Tying Random Ends (Adventures in Optimization)

Simulating, curve-fitting, optimizing, and ultimately solving a probability puzzle about tying random string ends together.

In an effort to stave off the absolute existential dread that accompanies me with both a) doing my Master's in AI and b) being a software engineer in 2026, I find it soothing to go back to my roots and solve interesting problems for the hell of it.

This 3blue1brown YouTube short recently popped into my feed:

In short, the problem is this:

Suppose you drop nn random strings of yarn into a box. Then you randomly pick two ends of the strings and connect them. Sometimes, you will make a loop of string. Sometimes you will not. You repeat this process until there are no more ends left. For 50 strings, what is the expected number of loops that you will end up with?

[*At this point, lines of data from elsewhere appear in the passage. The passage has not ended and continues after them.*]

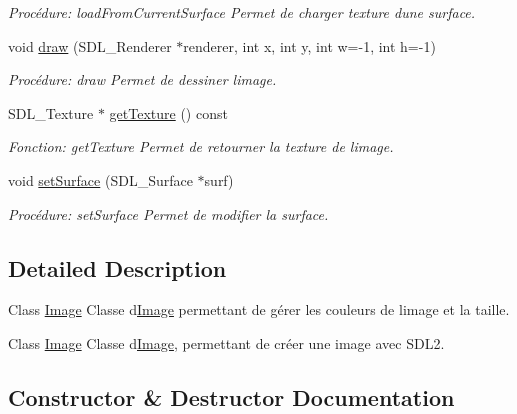 \begin{DoxyCompactItemize}
\begin{DoxyCompactList}\small\item\em Procédure\+: load\+From\+Current\+Surface Permet de charger texture d\textquotesingle{}une surface. \end{DoxyCompactList}\item 
void \hyperlink{classImage_a82d6936d466ba0161d8b9cbacf613de5}{draw} (S\+D\+L\+\_\+\+Renderer $\ast$renderer, int x, int y, int w=-\/1, int h=-\/1)
\begin{DoxyCompactList}\small\item\em Procédure\+: draw Permet de dessiner l\textquotesingle{}image. \end{DoxyCompactList}\item 
S\+D\+L\+\_\+\+Texture $\ast$ \hyperlink{classImage_ae9e27e310b4322d04366f2882f3a4242}{get\+Texture} () const
\begin{DoxyCompactList}\small\item\em Fonction\+: get\+Texture Permet de retourner la texture de l\textquotesingle{}image. \end{DoxyCompactList}\item 
void \hyperlink{classImage_a833f5d3b4b9f905320c6dffcc9b84b95}{set\+Surface} (S\+D\+L\+\_\+\+Surface $\ast$surf)
\begin{DoxyCompactList}\small\item\em Procédure\+: set\+Surface Permet de modifier la surface. \end{DoxyCompactList}\end{DoxyCompactItemize}


\subsection{Detailed Description}
Class \hyperlink{classImage}{Image} Classe d\textquotesingle{}\hyperlink{classImage}{Image} permettant de gérer les couleurs de l\textquotesingle{}image et la taille. 

Class \hyperlink{classImage}{Image} Classe d\textquotesingle{}\hyperlink{classImage}{Image}, permettant de créer une image avec S\+D\+L2. 

\subsection{Constructor \& Destructor Documentation}
\mbox{\label{classImage_a58edd1c45b4faeb5f789b0d036d02313}} 
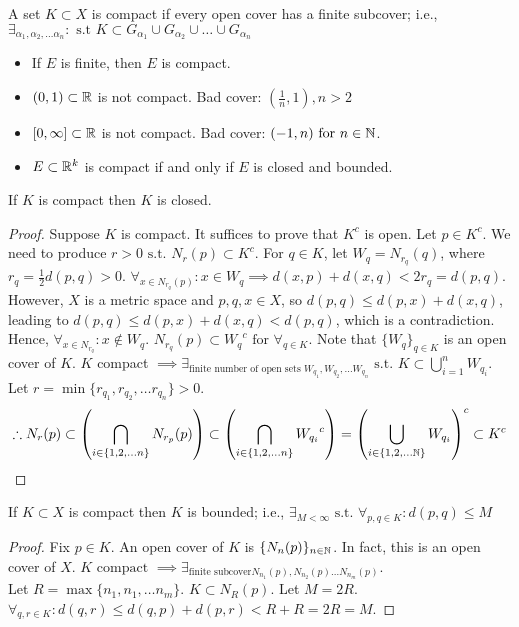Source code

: \begin{definition}[Compact]
	A set $K \subset X$ is compact if every open cover has a finite subcover; i.e., $\exists_{\alpha_1,\alpha_2, \ldots \alpha_n}: \text{ s.t } K \subset G_{\alpha_1} \cup G_{\alpha_2} \cup \ldots  \cup G_{\alpha_n}$
\end{definition}
\begin{example}\hfill
	\begin{itemize}
		\item If $E$ is finite, then $E$ is compact.
		\item $(0,1) \subset \mathbb{R} $ is not compact. Bad cover: $(\frac{1}{n},1), n>2$
		\item $[0, \infty ] \subset \mathbb{R} $ is not compact. Bad cover: $(-1,n) \text{ for } n \in \mathbb{N}$.
		\item $E \subset \mathbb{R}^{k}$ is compact if and only if $E$ is closed and bounded.
	\end{itemize}
\end{example}
\begin{theorem}
	If $K$ is compact then $K$ is closed.
	\begin{proof}
		Suppose $K$ is compact. It suffices to prove that $K^{c}$ is open. Let $ p \in K ^{c}$. We need to produce $r>0 \text{ s.t. } N_r(p) \subset K^{c}$.
		For $q \in K$, let $W_q=N_{r_q}(q)$, where $r_q=\frac{1}{2}d(p,q)>0$.
		$\forall_{x \in N_{r_q}\left(p\right)}: x \in W_q \implies d(x,p)+d(x,q)<2r_q=d(p,q)$. However, $X$ is a metric space and $p,q,x \in X$, so $d(p,q) \le d(p,x)+d(x,q)$, leading to $d(p,q)\le d(p,x)+d(x,q)<d(p,q)$, which is a contradiction.
		Hence, $\forall_{x \in N_{r_q}}: x \not\in W_q$.
		$N_{r_{q}}(p) \subset {W_q}^{c} \text{ for } \forall_{q \in K}$.
		Note that $\{W_q\}_{q \in K} $ is an open cover of $K$.
		$K$ compact $\implies \exists_{\text{finite number of open sets } W_{q_1},W_{q_2}, \ldots W_{q_n}} \text{ s.t. }  K \subset \bigcup_{i=1}^{n}{W_{q_i}}$. Let $r= \min\{r_{q_1},r_{q_2}, \ldots r_{q_n}\}>0$.
		\[
			\therefore {N_r}(p) \subset  \left(\bigcap_{i \in \{1,2, \ldots n\} } N_{r_p}(p)\right)  \subset  \left(\bigcap_{i \in  \{1,2,\ldots n\}} {W_{q_i}}^{c}\right)=\left(\bigcup_{i \in \{1,2,\ldots \mathbb{N} \}}W_{q_i}\right)^{c} \subset K^{c}
		\]
	\end{proof}
\end{theorem}
\begin{theorem}
	If $K \subset X$ is compact then $K$ is bounded; i.e., $\exists_{M< \infty } \text{ s.t. }  \forall_{p,q \in K}: d(p,q) \le M$
	\begin{proof}
		Fix $p \in K$. An open cover of $K$ is $\{N_n(p)\}_{n \in \mathbb{N} }$. In fact, this is an open cover of $X$.
		$K \text{ compact }\implies \exists_{\text{finite subcover} N_{n_1}(p),N_{n_2}(p) \ldots N_{n_m}(p)}$.\\
		Let $R = \max\{n_1,n_1,\ldots n_m\} $. $K \subset N_{R}(p)$. Let $M=2R$. $\forall_{q,r \in K}: d(q,r)\le d(q,p)+d(p,r)<R+R=2R=M$.
	\end{proof}
\end{theorem}
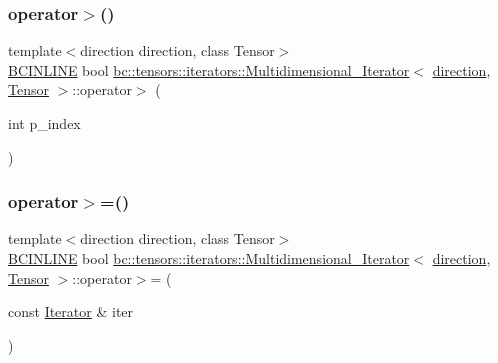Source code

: \subsubsection{\texorpdfstring{operator$>$()}{operator>()}\hspace{0.1cm}{\footnotesize\ttfamily [2/2]}}
{\footnotesize\ttfamily template$<$direction direction, class Tensor$>$ \\
\hyperlink{common_8h_a6699e8b0449da5c0fafb878e59c1d4b1}{B\+C\+I\+N\+L\+I\+NE} bool \hyperlink{structbc_1_1tensors_1_1iterators_1_1Multidimensional__Iterator}{bc\+::tensors\+::iterators\+::\+Multidimensional\+\_\+\+Iterator}$<$ \hyperlink{namespacebc_1_1tensors_1_1iterators_ae76efe63fb9cb4985d5e4e6af0ebf296}{direction}, \hyperlink{namespacebc_a659391e47ab612be3ba6c18cf9c89159}{Tensor} $>$\+::operator$>$ (\begin{DoxyParamCaption}\item[{int}]{p\+\_\+index }\end{DoxyParamCaption})\hspace{0.3cm}{\ttfamily [inline]}}

\mbox{\label{structbc_1_1tensors_1_1iterators_1_1Multidimensional__Iterator_a5d28bafcc6d7d5a8d9d639a98cf4d952}} 
\subsubsection{\texorpdfstring{operator$>$=()}{operator>=()}\hspace{0.1cm}{\footnotesize\ttfamily [1/2]}}
{\footnotesize\ttfamily template$<$direction direction, class Tensor$>$ \\
\hyperlink{common_8h_a6699e8b0449da5c0fafb878e59c1d4b1}{B\+C\+I\+N\+L\+I\+NE} bool \hyperlink{structbc_1_1tensors_1_1iterators_1_1Multidimensional__Iterator}{bc\+::tensors\+::iterators\+::\+Multidimensional\+\_\+\+Iterator}$<$ \hyperlink{namespacebc_1_1tensors_1_1iterators_ae76efe63fb9cb4985d5e4e6af0ebf296}{direction}, \hyperlink{namespacebc_a659391e47ab612be3ba6c18cf9c89159}{Tensor} $>$\+::operator$>$= (\begin{DoxyParamCaption}\item[{const \hyperlink{structbc_1_1tensors_1_1iterators_1_1Multidimensional__Iterator_a12d78eb95b3b0fbee7c824f0a79c1513}{Iterator} \&}]{iter }\end{DoxyParamCaption})\hspace{0.3cm}{\ttfamily [inline]}}

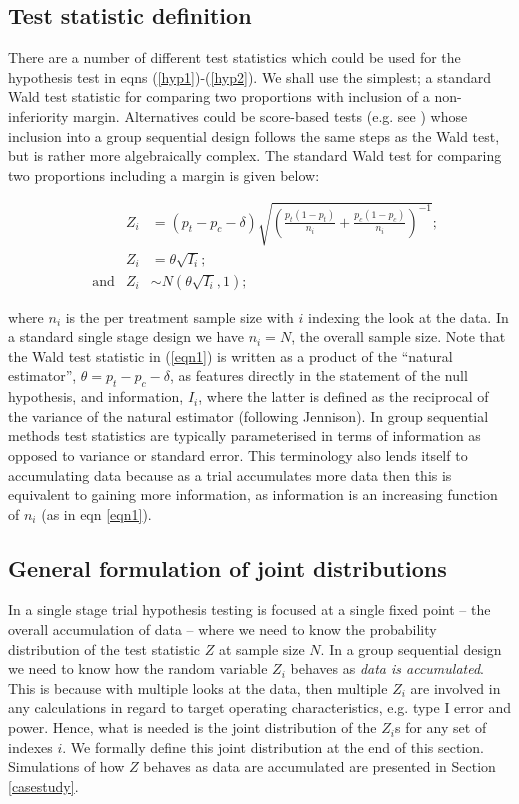 \documentclass{article}
\begin{document}
\subsection{Test statistic definition}
There are a number of different test statistics which could be used for the hypothesis test in eqns (\ref{hyp1})-(\ref{hyp2}). We shall use the simplest; a standard Wald test statistic for comparing two proportions with inclusion of a non-inferiority margin. Alternatives could be score-based tests (e.g. see \citep{Miettinen:1985aa,Newcombe:1998aa}) whose inclusion into a group sequential design follows the same steps as the Wald test, but is rather more algebraically complex. The standard Wald test for comparing two proportions including a margin is given below: 
\begin{fleqn}
\begin{align}
&&Z_{i}&=(p_t-p_c-\delta)\sqrt{\left(\frac{p_t(1-p_t)}{n_{i}}+\frac{p_c(1-p_c)}{n_{i}}\right)^{-1}};\label{eqn1}\\[2pt]
&&Z_{i}&=\theta \sqrt{I_{i}}; \label{eqn2}\\[5pt]
&\text{and}&Z_ {i} &\sim N(\theta \sqrt{I_{i}},1);
\end{align}
\end{fleqn}
where $n_{i}$ is the per treatment sample size with $i$ indexing the look at the data. In a standard single stage design we have $n_i=N$, the overall sample size. Note that the Wald test statistic in (\ref{eqn1}) is written as a product of the ``natural estimator'', $\theta=p_t-p_c-\delta$, as features directly in the statement of the null hypothesis, and information, $I_{i}$, where the latter is defined as the reciprocal of the variance of the natural estimator (following Jennison\citep{Jennison:2000aa}). In group sequential methods test statistics are typically parameterised in terms of information as opposed to variance or standard error. This terminology also lends itself to accumulating data because as a trial accumulates more data then this is equivalent to gaining more information, as information is an increasing function of $n_i$ (as in eqn \ref{eqn1}). 

\subsection{General formulation of joint distributions}
In a single stage trial hypothesis testing is focused at a single fixed point -- the overall accumulation of data -- where we need to know the probability distribution of the test statistic $Z$ at sample size $N$. In a group sequential design we need to know how the random variable $Z_i$ behaves as \emph{data is accumulated}. This is because with multiple looks at the data, then multiple $Z_i$ are involved in any calculations in regard to target operating characteristics, e.g. type I error and power. Hence, what is needed is the joint distribution of the $Z_i$s for any set of indexes $i$. We formally define this joint distribution at the end of this section. Simulations of how $Z$ behaves as data are accumulated are presented in Section \ref{casestudy}.     
\end{document}

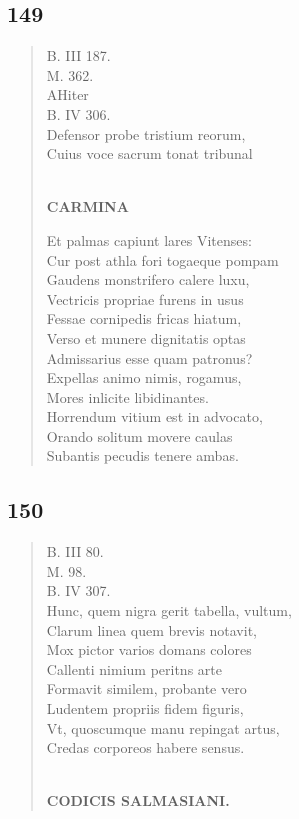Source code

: \documentclass[11pt, a4paper]{report}
\begin{document}
            \subsection*{149}
      \begin{verse}
      B. III 187. \\ M. 362. \\ AHiter \\ B. IV 306. \\ Defensor probe tristium reorum, \\ Cuius voce sacrum tonat tribunal \\ 
        ﻿\pagebreak 
    \begin{center} \textbf{CARMINA} \end{center} \marginpar{[144]} Et palmas capiunt lares Vitenses: \\ Cur post athla fori togaeque pompam \\ Gaudens monstrifero calere luxu, \\ Vectricis propriae furens in usus \\ Fessae cornipedis fricas hiatum, \\ Verso et munere dignitatis optas \\ Admissarius esse quam patronus? \\ Expellas animo nimis, rogamus, \\ Mores inlicite libidinantes. \\ Horrendum vitium est in advocato, \\ Orando solitum movere caulas \\ Subantis pecudis tenere ambas. \\ 
      \end{verse}
  
            \subsection*{150}
      \begin{verse}
      B. III 80. \\ M. 98. \\ B. IV 307. \\ Hunc, quem nigra gerit tabella, vultum, \\ Clarum linea quem brevis notavit, \\ Mox pictor varios domans colores \\ Callenti nimium peritns arte \\ Formavit similem, probante vero \\ Ludentem propriis fidem figuris, \\ Vt, quoscumque manu repingat artus, \\ Credas corporeos habere sensus. \\ 
        ﻿\pagebreak 
    \begin{center} \textbf{CODICIS SALMASIANI.} \end{center} \marginpar{[145]} 
      \end{verse}
  
\end{document}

It's short problems like these that I really enjoy solving. I like to call these kinds of questions "intellectual junk food" - small, tight, neat little problems that are made to be solved, and usually have a small "eureka moment" to give you that hit of dopamine your brain desperately craves. (Though I guess a more common term would be "puzzles" now that I think about it...) These questions give you a nice break from the messy real world, where solutions aren't so clear-cut.

When solving these types of problems, especially when dealing with probability, I like to do a computer simulation at first. However, something clicked this time when I watched this video. I realized that I could also come up with various functions, give them parameters, and fit the data to it using PyTorch. Cue all the actuaries giving me a disapproving look for just now realizing this, but hey, we all get there eventually, right?

Creating the Simulation

First up was the simulation logic. This is pretty self-explanatory. Since each string is fully defined by its ends, that's the only thing I have to keep track of. I number the ends from 0 up to 2n-1, put them in a list, and keep track of each end's corresponding other end on the string.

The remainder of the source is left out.